EXERCISE - Return the stretch from the line with "Recurring payments are" through the line with "Transactions on Parallel" in the data below, character for character, skipping all pictures.

THE DATA -
****
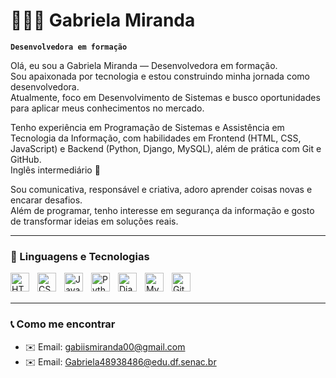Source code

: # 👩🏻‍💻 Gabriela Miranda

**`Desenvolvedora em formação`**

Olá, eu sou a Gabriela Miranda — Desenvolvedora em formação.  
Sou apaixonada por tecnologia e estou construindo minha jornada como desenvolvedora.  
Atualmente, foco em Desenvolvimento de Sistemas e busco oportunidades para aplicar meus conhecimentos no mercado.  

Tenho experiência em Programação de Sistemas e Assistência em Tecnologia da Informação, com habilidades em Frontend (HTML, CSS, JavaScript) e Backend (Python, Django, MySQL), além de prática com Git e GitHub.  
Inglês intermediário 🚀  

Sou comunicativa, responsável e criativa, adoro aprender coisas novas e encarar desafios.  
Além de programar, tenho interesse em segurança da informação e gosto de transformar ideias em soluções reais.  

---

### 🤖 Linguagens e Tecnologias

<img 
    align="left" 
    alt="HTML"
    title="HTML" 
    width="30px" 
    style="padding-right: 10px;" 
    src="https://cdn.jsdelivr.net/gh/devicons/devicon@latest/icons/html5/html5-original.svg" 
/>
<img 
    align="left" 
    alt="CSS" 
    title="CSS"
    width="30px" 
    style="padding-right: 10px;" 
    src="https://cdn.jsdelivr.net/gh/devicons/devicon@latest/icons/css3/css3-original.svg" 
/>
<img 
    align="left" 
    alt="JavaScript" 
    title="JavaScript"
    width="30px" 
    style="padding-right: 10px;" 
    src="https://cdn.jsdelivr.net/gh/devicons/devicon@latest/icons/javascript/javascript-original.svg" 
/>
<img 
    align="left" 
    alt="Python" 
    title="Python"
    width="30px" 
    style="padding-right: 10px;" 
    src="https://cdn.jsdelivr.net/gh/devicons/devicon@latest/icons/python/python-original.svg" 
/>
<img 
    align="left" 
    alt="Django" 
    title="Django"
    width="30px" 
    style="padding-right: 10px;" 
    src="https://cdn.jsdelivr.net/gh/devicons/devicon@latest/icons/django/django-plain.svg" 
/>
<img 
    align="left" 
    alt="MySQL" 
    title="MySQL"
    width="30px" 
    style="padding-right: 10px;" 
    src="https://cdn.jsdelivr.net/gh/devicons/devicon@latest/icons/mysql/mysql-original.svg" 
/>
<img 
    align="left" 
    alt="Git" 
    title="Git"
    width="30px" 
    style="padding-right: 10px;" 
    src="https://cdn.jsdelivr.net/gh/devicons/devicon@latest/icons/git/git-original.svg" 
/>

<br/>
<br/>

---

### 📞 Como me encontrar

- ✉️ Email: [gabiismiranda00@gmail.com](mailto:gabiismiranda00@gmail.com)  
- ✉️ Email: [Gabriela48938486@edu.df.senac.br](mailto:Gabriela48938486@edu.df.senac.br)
****
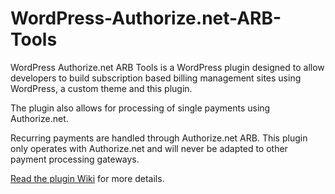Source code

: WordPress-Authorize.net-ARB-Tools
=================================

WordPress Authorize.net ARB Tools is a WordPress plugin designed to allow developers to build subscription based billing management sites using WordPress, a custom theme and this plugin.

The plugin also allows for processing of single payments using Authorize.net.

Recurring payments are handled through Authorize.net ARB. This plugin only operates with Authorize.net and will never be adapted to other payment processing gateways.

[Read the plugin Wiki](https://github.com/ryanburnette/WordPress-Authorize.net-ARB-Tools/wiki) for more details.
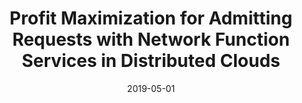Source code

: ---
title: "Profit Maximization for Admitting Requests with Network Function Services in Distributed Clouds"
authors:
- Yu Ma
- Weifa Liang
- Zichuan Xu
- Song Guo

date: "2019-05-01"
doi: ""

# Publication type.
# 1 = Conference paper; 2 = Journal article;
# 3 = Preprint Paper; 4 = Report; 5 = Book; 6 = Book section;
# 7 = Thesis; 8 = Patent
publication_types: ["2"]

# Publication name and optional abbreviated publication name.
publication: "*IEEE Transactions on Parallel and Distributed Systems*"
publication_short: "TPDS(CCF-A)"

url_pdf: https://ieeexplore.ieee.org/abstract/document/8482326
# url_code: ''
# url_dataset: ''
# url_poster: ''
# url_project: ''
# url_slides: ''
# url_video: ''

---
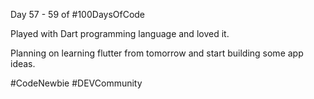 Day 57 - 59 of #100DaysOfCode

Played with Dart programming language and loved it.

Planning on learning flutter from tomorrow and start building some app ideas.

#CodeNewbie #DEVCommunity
****
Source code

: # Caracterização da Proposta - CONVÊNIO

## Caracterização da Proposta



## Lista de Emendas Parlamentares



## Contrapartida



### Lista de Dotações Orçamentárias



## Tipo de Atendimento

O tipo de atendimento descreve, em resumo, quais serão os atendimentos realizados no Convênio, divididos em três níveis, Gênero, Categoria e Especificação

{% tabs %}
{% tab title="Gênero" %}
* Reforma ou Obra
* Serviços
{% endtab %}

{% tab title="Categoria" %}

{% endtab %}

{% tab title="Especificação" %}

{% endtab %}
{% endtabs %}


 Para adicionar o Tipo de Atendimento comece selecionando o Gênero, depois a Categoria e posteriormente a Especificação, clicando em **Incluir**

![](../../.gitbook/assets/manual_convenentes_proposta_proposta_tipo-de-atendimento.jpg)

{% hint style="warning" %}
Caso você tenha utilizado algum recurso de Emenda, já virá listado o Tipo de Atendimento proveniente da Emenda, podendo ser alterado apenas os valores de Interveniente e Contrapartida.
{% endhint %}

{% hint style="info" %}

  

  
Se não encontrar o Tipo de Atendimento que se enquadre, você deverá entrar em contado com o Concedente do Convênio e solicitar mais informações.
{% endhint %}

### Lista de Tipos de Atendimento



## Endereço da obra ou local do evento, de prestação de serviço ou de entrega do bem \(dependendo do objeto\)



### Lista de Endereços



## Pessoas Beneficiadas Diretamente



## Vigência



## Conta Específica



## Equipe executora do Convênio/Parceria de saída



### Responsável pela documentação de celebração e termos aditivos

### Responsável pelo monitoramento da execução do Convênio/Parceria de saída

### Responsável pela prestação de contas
****
THE ANSWER -
Recurring payments are handled through Authorize.net ARB. This plugin only operates with Authorize.net and will never be adapted to other payment processing gateways.

[Read the plugin Wiki](https://github.com/ryanburnette/WordPress-Authorize.net-ARB-Tools/wiki) for more details.
Source code

: ---
title: "Profit Maximization for Admitting Requests with Network Function Services in Distributed Clouds"
authors:
- Yu Ma
- Weifa Liang
- Zichuan Xu
- Song Guo

date: "2019-05-01"
doi: ""

# Publication type.
# 1 = Conference paper; 2 = Journal article;
# 3 = Preprint Paper; 4 = Report; 5 = Book; 6 = Book section;
# 7 = Thesis; 8 = Patent
publication_types: ["2"]

# Publication name and optional abbreviated publication name.
publication: "*IEEE Transactions on Parallel and Distributed Systems*"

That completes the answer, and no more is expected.